Global Citizen embarks to India

by globallyminded.wordpress.com

Ancient Chinese philosopher Lao Tzu once said,  “a journey of one thousand miles starts with a single step.”

Today, my own journey of a thousand miles begins as I step outside my house here in the San Francisco Bay Area; in a matter of hours and days, I will be transported by Boeing 777 across continents with a single hop — from SFO, to Dubai, then to New Delhi, then on Dharamsala in Himachal Pradesh state nestled in the foothills of the Himalayas in Northern India.

This journey is both personal and professional.  One might think of it as the Peace Corps for busy professionals.  I am traveling not merely to sight-see, though I will be doing plenty.  It is not just for my personal benefit but to serve others as a volunteer as well.

I will be working in a women’s empowerment center in lower Dharamsala, teaching English and basic computer and communication skills to women who might not otherwise have access to resources.  In so doing, I will help to empower a circle around that woman, the extended family that depends (directly and indirectly) on that woman for support.

I will be living among other volunteers — Brits, American, Aussies.  They are health professionals, and teachers, and students and assistants for people with HIV, and advocates for the disabled.

I also embark on this journey as a global citizen.  I seek to discover relevance and practical skills within globalization — for myself and for others.  These are the new life skills for living in a globalized world, to help us understand how to live, work, learn and thrive in an increasingly inter-connected world, an emerging global life that exists ever closer to the threshold of our own doorstep — closer than we think.

I will be coming into intimate contact with day-to-day life in another country — food, public transit, work, study, family life, a wedding, a funeral.

In so doing, i will witness what life is like in a hot, crowded, smoggy mega-city like New Delhi, as well as a small rural village in the Himalayan foothills.

I expect to learn something from India as the world’s largest democracy — on May 16, the elections in India, 6 weeks in the making with over 1 billion people casting votes, will come to a dramatic conclusion and the results will be announce, and I will be there in India as this happens.

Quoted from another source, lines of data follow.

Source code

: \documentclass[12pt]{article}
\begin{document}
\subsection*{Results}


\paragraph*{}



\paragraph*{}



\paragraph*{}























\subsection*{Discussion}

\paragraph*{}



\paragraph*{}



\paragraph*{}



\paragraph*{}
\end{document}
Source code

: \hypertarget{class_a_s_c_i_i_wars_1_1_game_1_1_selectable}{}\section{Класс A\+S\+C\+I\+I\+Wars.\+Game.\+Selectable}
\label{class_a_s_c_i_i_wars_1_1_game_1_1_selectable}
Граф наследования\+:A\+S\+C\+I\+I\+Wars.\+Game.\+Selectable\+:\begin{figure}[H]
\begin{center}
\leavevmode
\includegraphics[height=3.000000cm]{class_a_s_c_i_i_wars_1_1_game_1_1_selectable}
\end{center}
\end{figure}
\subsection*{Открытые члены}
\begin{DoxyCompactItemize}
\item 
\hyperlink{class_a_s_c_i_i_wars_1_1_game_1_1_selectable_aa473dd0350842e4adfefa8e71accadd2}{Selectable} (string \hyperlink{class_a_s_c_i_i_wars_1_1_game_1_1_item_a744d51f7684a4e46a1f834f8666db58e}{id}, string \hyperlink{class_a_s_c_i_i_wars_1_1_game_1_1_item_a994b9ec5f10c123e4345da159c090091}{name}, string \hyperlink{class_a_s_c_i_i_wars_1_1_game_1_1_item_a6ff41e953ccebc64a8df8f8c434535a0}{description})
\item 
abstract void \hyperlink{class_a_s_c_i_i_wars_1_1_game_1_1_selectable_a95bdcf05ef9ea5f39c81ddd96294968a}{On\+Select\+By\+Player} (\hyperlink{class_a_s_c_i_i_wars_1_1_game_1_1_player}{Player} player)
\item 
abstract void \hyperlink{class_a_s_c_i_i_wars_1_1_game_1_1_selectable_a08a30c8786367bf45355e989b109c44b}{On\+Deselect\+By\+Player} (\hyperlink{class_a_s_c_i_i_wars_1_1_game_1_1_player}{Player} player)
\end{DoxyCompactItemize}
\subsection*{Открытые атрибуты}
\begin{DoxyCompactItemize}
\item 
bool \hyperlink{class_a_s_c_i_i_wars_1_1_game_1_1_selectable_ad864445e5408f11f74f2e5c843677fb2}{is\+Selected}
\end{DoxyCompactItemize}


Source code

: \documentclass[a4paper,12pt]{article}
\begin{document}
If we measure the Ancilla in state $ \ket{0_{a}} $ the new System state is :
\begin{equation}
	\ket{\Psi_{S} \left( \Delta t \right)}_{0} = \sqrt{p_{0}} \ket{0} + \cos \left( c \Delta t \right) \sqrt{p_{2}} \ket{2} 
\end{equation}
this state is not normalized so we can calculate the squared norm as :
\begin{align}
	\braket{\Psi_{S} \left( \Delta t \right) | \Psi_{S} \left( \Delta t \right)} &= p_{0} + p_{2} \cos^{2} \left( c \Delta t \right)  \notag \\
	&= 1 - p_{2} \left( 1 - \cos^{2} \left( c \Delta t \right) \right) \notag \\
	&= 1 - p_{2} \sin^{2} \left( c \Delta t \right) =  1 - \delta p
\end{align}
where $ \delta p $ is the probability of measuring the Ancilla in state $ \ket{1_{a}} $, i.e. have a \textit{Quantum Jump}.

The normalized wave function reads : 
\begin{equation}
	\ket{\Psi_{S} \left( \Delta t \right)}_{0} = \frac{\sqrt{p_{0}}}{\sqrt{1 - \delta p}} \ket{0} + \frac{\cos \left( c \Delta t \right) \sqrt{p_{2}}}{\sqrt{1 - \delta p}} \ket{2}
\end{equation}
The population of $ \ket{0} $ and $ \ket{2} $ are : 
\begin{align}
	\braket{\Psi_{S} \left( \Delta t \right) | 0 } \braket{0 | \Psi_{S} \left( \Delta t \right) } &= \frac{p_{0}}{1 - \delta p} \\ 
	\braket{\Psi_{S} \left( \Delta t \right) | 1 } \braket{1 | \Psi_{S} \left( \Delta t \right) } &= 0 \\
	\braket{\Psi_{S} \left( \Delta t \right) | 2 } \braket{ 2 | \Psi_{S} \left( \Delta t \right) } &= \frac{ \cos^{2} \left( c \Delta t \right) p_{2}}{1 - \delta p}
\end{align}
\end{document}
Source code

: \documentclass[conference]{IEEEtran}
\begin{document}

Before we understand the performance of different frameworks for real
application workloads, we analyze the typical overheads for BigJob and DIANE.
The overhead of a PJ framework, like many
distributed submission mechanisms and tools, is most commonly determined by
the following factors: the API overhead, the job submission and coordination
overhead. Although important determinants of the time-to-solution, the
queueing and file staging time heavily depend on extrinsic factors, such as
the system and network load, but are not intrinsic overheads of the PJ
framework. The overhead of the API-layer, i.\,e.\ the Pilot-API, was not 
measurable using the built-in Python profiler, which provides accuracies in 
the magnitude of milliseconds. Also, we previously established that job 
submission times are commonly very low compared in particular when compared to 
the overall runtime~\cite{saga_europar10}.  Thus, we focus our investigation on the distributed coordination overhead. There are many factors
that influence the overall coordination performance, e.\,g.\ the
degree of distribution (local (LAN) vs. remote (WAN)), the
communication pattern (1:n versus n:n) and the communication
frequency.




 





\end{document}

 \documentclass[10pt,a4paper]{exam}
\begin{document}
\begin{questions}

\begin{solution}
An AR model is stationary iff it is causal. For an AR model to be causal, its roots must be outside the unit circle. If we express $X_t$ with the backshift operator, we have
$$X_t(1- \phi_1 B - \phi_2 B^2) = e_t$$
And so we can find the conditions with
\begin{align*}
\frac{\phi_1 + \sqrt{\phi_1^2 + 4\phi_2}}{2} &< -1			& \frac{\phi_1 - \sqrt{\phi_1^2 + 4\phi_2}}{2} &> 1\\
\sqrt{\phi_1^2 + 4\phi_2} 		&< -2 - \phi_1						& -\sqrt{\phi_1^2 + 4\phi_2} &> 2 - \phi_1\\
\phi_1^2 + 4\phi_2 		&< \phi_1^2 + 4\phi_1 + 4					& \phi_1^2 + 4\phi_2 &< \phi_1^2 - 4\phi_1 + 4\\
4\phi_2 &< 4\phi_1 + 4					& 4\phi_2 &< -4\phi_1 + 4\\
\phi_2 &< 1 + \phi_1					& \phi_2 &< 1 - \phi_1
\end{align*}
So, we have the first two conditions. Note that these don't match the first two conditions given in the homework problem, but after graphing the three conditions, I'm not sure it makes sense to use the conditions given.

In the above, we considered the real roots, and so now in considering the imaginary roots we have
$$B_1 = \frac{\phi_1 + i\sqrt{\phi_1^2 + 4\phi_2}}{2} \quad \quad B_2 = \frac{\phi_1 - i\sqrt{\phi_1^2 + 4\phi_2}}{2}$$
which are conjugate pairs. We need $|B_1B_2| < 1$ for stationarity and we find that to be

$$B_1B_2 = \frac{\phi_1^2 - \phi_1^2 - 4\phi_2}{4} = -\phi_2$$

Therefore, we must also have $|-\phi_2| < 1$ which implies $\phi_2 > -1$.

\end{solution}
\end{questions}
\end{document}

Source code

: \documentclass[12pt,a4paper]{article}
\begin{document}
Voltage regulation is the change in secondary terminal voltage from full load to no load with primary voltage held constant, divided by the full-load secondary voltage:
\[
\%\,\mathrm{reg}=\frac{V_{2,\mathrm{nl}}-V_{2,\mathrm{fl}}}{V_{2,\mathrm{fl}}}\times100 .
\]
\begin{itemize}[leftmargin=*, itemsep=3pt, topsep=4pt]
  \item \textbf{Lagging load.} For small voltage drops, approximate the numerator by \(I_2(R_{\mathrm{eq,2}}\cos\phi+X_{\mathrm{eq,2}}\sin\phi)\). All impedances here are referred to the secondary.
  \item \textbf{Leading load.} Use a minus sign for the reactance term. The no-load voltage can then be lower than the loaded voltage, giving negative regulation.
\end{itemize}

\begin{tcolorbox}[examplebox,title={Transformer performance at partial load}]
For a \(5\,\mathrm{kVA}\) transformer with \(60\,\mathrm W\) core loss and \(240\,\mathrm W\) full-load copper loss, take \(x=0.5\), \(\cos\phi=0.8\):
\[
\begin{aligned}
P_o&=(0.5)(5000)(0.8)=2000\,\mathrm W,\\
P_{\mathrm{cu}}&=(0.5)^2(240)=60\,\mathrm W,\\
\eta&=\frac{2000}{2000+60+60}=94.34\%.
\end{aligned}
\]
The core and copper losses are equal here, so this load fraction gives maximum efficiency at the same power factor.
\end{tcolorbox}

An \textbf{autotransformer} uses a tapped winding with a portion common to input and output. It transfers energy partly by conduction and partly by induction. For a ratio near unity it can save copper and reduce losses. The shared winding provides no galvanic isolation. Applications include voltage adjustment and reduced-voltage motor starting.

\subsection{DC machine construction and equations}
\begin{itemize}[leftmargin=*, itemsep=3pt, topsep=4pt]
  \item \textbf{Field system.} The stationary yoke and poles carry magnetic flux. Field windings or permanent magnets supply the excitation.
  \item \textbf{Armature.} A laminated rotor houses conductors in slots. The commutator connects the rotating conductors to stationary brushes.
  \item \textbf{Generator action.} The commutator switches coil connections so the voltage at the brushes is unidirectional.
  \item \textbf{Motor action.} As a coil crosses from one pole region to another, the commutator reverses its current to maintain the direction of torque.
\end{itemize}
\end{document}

I expect to experience how cross-cultural understanding is a two-way street:  today, I travel to a place like India and engage as a volunteer and serve and give of myself, sharing my own culture with others; at the same time, I end up transforming my own cultural perspectives of the world, shaping and inspiring my own understanding in new ways, developing an emerging sense of what it means to be a citizen of the world — or of any one place anywhere — one among many on this increasingly interdependent planet.